Die Wattestäbchen – oder Holzstäbchen mit Wattekügelchen an einem Ende – könnte man in einer Papiertüte eingepackt mitnehmen und dann verbrennen. Pinsel kann man hinterher gründlich desinfizieren.

«Vom Kirchenrecht her ist die eigenhändige Salbung unbedingt vorgeschrieben.»

Heisst das: Das Sakrament von Spitalseelsorgern, die auf eine Berührung verzichten, ist ungültig?

Feulner: In seiner einführenden «Apostolischen Konstitution» zur erneuerten Krankensalbung hat Papst Paul VI. 1972 als zum sakramentalen Kern gehörend, und damit zur «Gültigkeit» notwendig, auch die Salbung «mit ordnungsgemäss geweihtem Olivenöl … oder einem anderen ordnungsgemäss geweihtem Pflanzenöl» festgelegt.

Vom Kirchenrecht her ist die eigenhändige Salbung unbedingt vorgeschrieben. Ausser im Notfall, zum Beispiel der Gefahr der Ansteckung, dann darf ein Hilfsinstrument benutzt werden.
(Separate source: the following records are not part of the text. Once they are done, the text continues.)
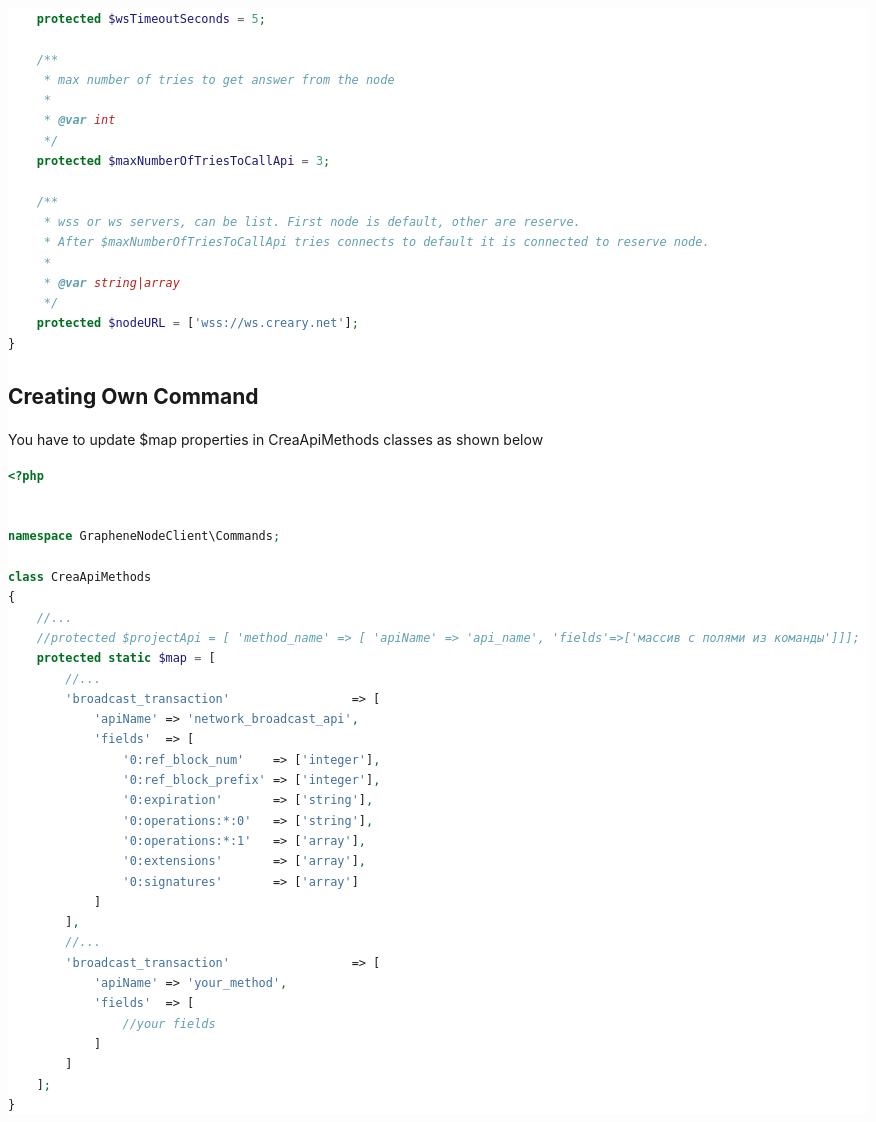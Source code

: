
 ```php
    protected $wsTimeoutSeconds = 5;

    /**
     * max number of tries to get answer from the node
     *
     * @var int
     */
    protected $maxNumberOfTriesToCallApi = 3;

    /**
     * wss or ws servers, can be list. First node is default, other are reserve.
     * After $maxNumberOfTriesToCallApi tries connects to default it is connected to reserve node.
     *
     * @var string|array
     */
    protected $nodeURL = ['wss://ws.creary.net'];
}


```  

   
  
   

## Creating Own Command

You have to update $map properties in CreaApiMethods classes as shown below

```php
<?php


namespace GrapheneNodeClient\Commands;

class CreaApiMethods
{
    //...
    //protected $projectApi = [ 'method_name' => [ 'apiName' => 'api_name', 'fields'=>['массив с полями из команды']]];
    protected static $map = [
        //...
        'broadcast_transaction'                 => [
            'apiName' => 'network_broadcast_api',
            'fields'  => [
                '0:ref_block_num'    => ['integer'],
                '0:ref_block_prefix' => ['integer'],
                '0:expiration'       => ['string'],
                '0:operations:*:0'   => ['string'],
                '0:operations:*:1'   => ['array'],
                '0:extensions'       => ['array'],
                '0:signatures'       => ['array']
            ]
        ],
        //...
        'broadcast_transaction'                 => [
            'apiName' => 'your_method',
            'fields'  => [
                //your fields
            ]
        ]
    ];
}


```
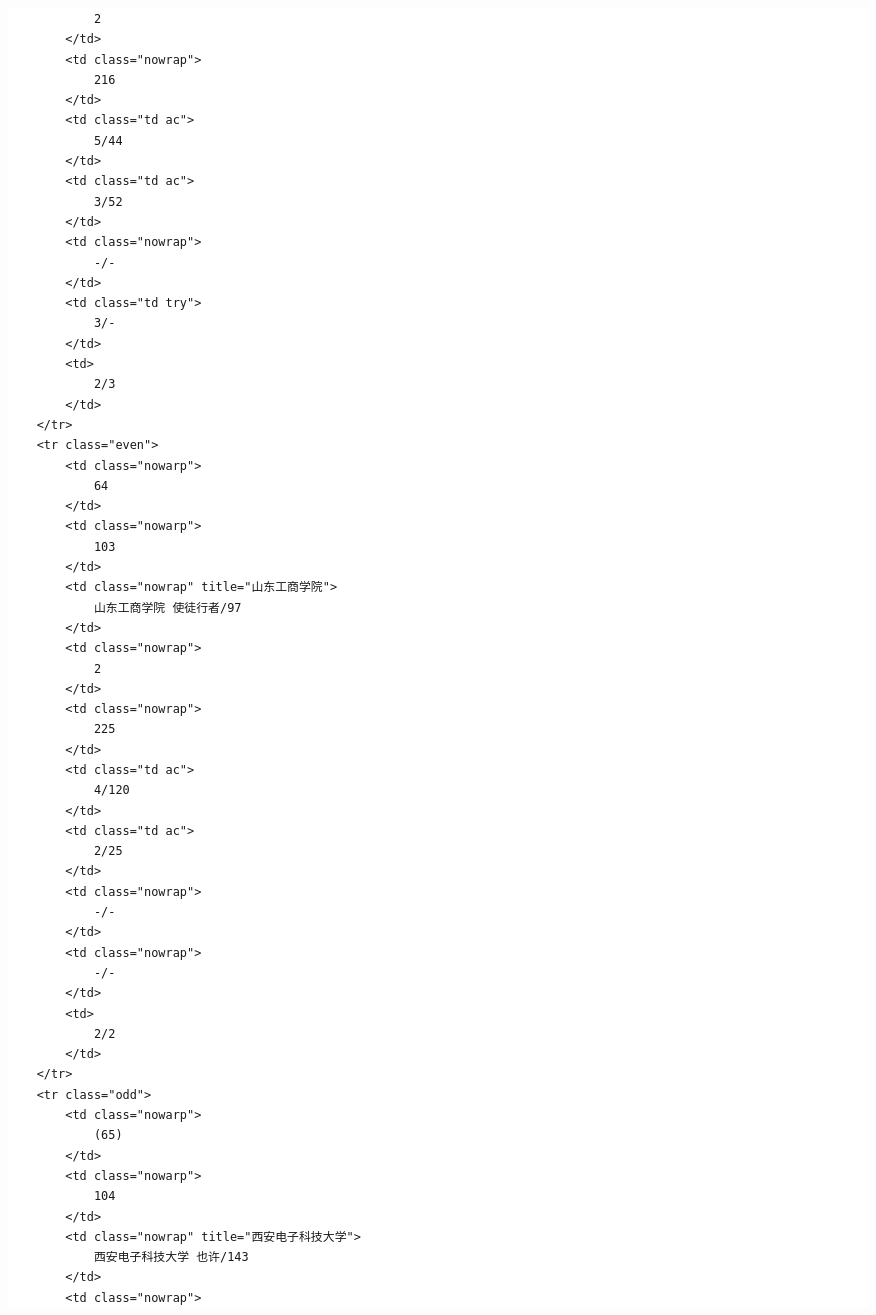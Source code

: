                 2
            </td>
            <td class="nowrap">
                216
            </td>
            <td class="td ac">
                5/44
            </td>
            <td class="td ac">
                3/52
            </td>
            <td class="nowrap">
                -/-
            </td>
            <td class="td try">
                3/-
            </td>
            <td>
                2/3
            </td>
        </tr>
        <tr class="even">
            <td class="nowarp">
                64
            </td>
            <td class="nowarp">
                103
            </td>
            <td class="nowrap" title="山东工商学院">
                山东工商学院 使徒行者/97
            </td>
            <td class="nowrap">
                2
            </td>
            <td class="nowrap">
                225
            </td>
            <td class="td ac">
                4/120
            </td>
            <td class="td ac">
                2/25
            </td>
            <td class="nowrap">
                -/-
            </td>
            <td class="nowrap">
                -/-
            </td>
            <td>
                2/2
            </td>
        </tr>
        <tr class="odd">
            <td class="nowarp">
                (65)
            </td>
            <td class="nowarp">
                104
            </td>
            <td class="nowrap" title="西安电子科技大学">
                西安电子科技大学 也许/143
            </td>
            <td class="nowrap">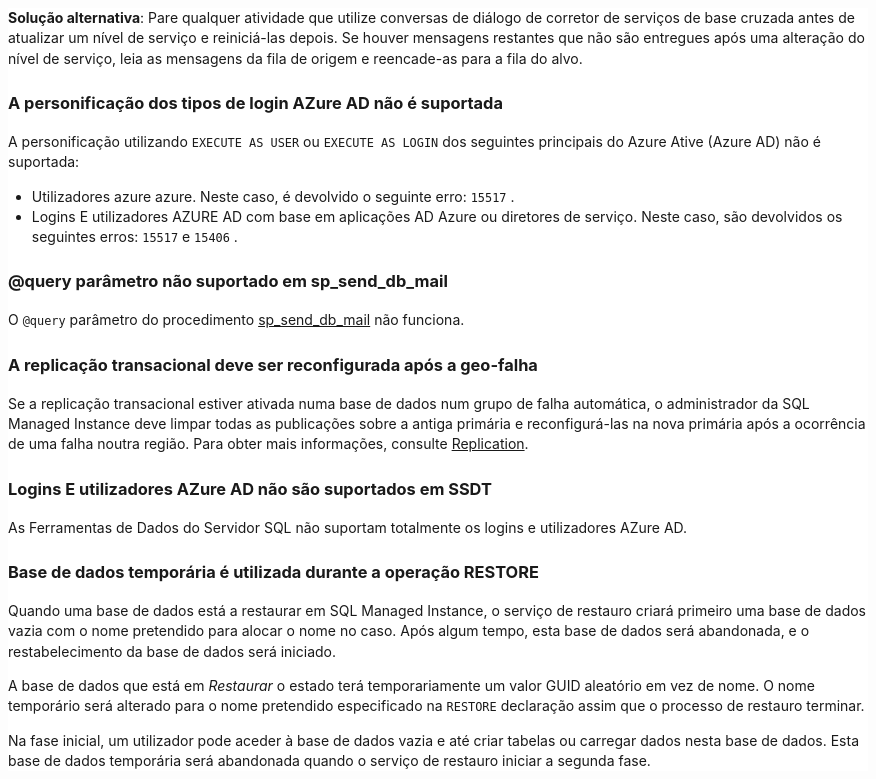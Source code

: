 **Solução alternativa**: Pare qualquer atividade que utilize conversas de diálogo de corretor de serviços de base cruzada antes de atualizar um nível de serviço e reiniciá-las depois. Se houver mensagens restantes que não são entregues após uma alteração do nível de serviço, leia as mensagens da fila de origem e reencade-as para a fila do alvo.

### <a name="impersonation-of-azure-ad-login-types-is-not-supported"></a>A personificação dos tipos de login AZure AD não é suportada

A personificação utilizando `EXECUTE AS USER` ou `EXECUTE AS LOGIN` dos seguintes principais do Azure Ative (Azure AD) não é suportada:
-   Utilizadores azure azure. Neste caso, é devolvido o seguinte erro: `15517` .
- Logins E utilizadores AZURE AD com base em aplicações AD Azure ou diretores de serviço. Neste caso, são devolvidos os seguintes erros: `15517` e `15406` .

### <a name="query-parameter-not-supported-in-sp_send_db_mail"></a>@query parâmetro não suportado em sp_send_db_mail

O `@query` parâmetro do procedimento [sp_send_db_mail](/sql/relational-databases/system-stored-procedures/sp-send-dbmail-transact-sql) não funciona.

### <a name="transactional-replication-must-be-reconfigured-after-geo-failover"></a>A replicação transacional deve ser reconfigurada após a geo-falha

Se a replicação transacional estiver ativada numa base de dados num grupo de falha automática, o administrador da SQL Managed Instance deve limpar todas as publicações sobre a antiga primária e reconfigurá-las na nova primária após a ocorrência de uma falha noutra região. Para obter mais informações, consulte [Replication](../managed-instance/transact-sql-tsql-differences-sql-server.md#replication).

### <a name="azure-ad-logins-and-users-are-not-supported-in-ssdt"></a>Logins E utilizadores AZure AD não são suportados em SSDT

As Ferramentas de Dados do Servidor SQL não suportam totalmente os logins e utilizadores AZure AD.

### <a name="temporary-database-is-used-during-restore-operation"></a>Base de dados temporária é utilizada durante a operação RESTORE

Quando uma base de dados está a restaurar em SQL Managed Instance, o serviço de restauro criará primeiro uma base de dados vazia com o nome pretendido para alocar o nome no caso. Após algum tempo, esta base de dados será abandonada, e o restabelecimento da base de dados será iniciado. 

A base de dados que está em *Restaurar* o estado terá temporariamente um valor GUID aleatório em vez de nome. O nome temporário será alterado para o nome pretendido especificado na `RESTORE` declaração assim que o processo de restauro terminar. 

Na fase inicial, um utilizador pode aceder à base de dados vazia e até criar tabelas ou carregar dados nesta base de dados. Esta base de dados temporária será abandonada quando o serviço de restauro iniciar a segunda fase.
Also: Die Gültigkeit der Krankensalbung als ein Sakrament ist bei Verzicht einer physischen Salbung, die naturgemäss eine Berührung voraussetzt, sicherlich mehr als nur ernsthaft anzuzweifeln.

* Hans-Jürgen Feulner (56) ist Liturgie-Professor an der Uni Wien. Er ist Herausgeber des Sammelbands: «Gottesdienst auf eigene Gefahr? Die Feier der Liturgie in der Zeit von Covid-19». Der Band erschien im Aschendorff-Verlag in Münster.

Das Inhaltsverzeichnis des 900-Seiten-Wälzers finden Sie hier. Ein Kapitel zur Schweiz hat Feulners Doktorand Stefan Kiesewetter verfasst – er arbeitet als Seelsorger im Bistum St. Gallen.